The diagnosis of depressed skull fracture (DSF) was considered and skull radiography confirmed an abnormal concavity in the right parietal bone (Figure 2). Cranial ultrasound showed no intracranial hemorrhages (ICH) or cerebral edema. Given his good clinical condition, the newborn was discharged home after 48 hours of hospitalization with weekly neurosurgery follow-up consultations.
After a 3-week period there was no evident spontaneous remodelling of the skull. Given the fracture’s dimensions, surgical elevation of the bone was performed after parental consent with a good clinical outcome (Figure 3). No post-operative complications were reported and the child showed an adequate growth and neurodevelopment over the first year of life.
Figure 2. Skull radiography after birth showing a concavity in the right parietal bone (arrows).
Figure 3. Skull radiography after surgical elevation of the parietal bone.
A. - One week after surgery.
B - Two months after surgery.
DSF, also called
ping-pong fractures, are a rare condition that occurs in 1-2,5/100.000 neonates. Congenital DSF are commonly associated to birth trauma (instrumentation or maternal bone structures), causing inward buckling of the bones during delivery. Although rare, sometimes they can be observed in newborns following a non-traumatic delivery and are therefore described as spontaneous DSF; these are believed to be caused by prolonged focal pressure on the neonatal skull by structures on the mother’s pelvis (ischial bone, sacral promontory, symphysis pubis, uterine fibroid, the fifth lumbar vertebrae, etc.).
1,2,3 Most cases reported in the literature affect the parietal or frontal bones, as it is believed that the location of the fracture correlates with the presentation of the fetal head to the pelvic inlet.
4 A concavity in a newborn’s skull should always evoque the diagnosis of DSF. Detailed birth history and postnatal examination for evidence of acute injury are crucial to distinguish between spontaneous and traumatic lesions.
Skull radiography often shows the degree of deformation but no fracture line is seen, as there is undisrupted bone continuity.
5 Cranial ultrasound can identify ICH, hematomas or cerebral edema, that are significantly more frequent in DSF secondary to instrumental delivery.

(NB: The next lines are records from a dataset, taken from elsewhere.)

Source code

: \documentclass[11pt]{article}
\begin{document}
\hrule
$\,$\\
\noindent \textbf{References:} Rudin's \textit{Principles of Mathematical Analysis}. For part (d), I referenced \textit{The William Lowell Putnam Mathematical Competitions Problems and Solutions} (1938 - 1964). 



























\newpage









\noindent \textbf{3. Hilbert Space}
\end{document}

Although a computed tomography scan is a more sensitive exam, given the high radiation exposure it should be performed only if there is diagnostic doubt or associated complications.
1 Some rare but serious complications have been described after compound traumatic DSF, such as cerebral contusions, parenchymal lesions and long-term deficits like epilepsy or brain tumours
6,7,8 In the present case, the parietal area was involved without any intracranial pathology or neurological deficits and there was no history of trauma or instrument-assisted delivery, although the fetus was difficult to extract. As there was no local bruising or soft tissue swelling, a traumatic etiology seemed less likely.
Management of this condition is still controversial as there is no standard protocol at the current moment. Since the bone progressively remodels into a normal shape, DSF can be managed expectantly, as described in some previous case reports.
2,3,9,10 Other treatment options include non-surgical interventions, such as digital pressure or vacuum extractor and surgical elevation. The choice is usually based on clinical symptoms, the severity of the fracture and the existence of underlying brain injury or increased intracranial pressure.
3,4
Spontaneous DSF and those affecting children with a normal neurological examination are associated with a good prognosis and most cases resolve spontaneously within the first six months of life.
3,10 It has been suggested that a depression greater than 5 mm on the neonatal skull could lead to a focal area of tissue hypoperfusion and cerebral edema
11; however, a critical measurement has not been yet established to indicate the need for intervention. Corrective surgery may be required when no spontaneous remodeling of the skull is observed or in large lesions with a mass effect on brain structures. Further comments and reports on neonates with DSF may be required to enlighten the most adequate treatment approach for each case.